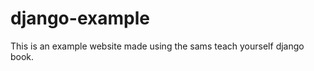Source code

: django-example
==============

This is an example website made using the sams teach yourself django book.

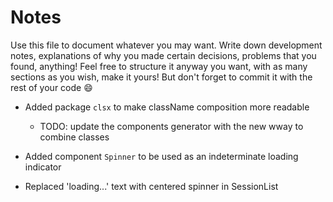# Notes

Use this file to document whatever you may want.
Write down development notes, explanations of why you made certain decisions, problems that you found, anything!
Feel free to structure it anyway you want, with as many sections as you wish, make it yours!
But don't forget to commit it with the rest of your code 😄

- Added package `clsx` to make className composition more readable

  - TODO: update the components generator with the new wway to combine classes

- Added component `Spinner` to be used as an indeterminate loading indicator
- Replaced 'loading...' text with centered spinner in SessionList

________

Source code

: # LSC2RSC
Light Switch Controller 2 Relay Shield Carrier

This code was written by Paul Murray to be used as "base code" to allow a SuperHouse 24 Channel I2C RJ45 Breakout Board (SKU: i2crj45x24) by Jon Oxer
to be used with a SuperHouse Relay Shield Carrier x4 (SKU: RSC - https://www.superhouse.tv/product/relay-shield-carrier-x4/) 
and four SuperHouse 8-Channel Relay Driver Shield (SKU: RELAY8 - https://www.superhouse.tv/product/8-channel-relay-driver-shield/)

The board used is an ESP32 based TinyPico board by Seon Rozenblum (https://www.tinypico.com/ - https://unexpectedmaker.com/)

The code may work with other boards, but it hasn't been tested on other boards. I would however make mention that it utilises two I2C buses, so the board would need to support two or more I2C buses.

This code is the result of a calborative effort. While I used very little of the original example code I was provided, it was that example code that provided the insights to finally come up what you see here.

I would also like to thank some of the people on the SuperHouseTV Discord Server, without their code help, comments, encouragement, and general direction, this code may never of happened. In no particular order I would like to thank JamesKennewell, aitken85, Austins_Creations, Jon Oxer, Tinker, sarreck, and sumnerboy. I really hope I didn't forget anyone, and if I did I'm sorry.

________

Brief — All lines of the material that contain the word "django" should be listed.

Answer for the task —
: django-example
This is an example website made using the sams teach yourself django book.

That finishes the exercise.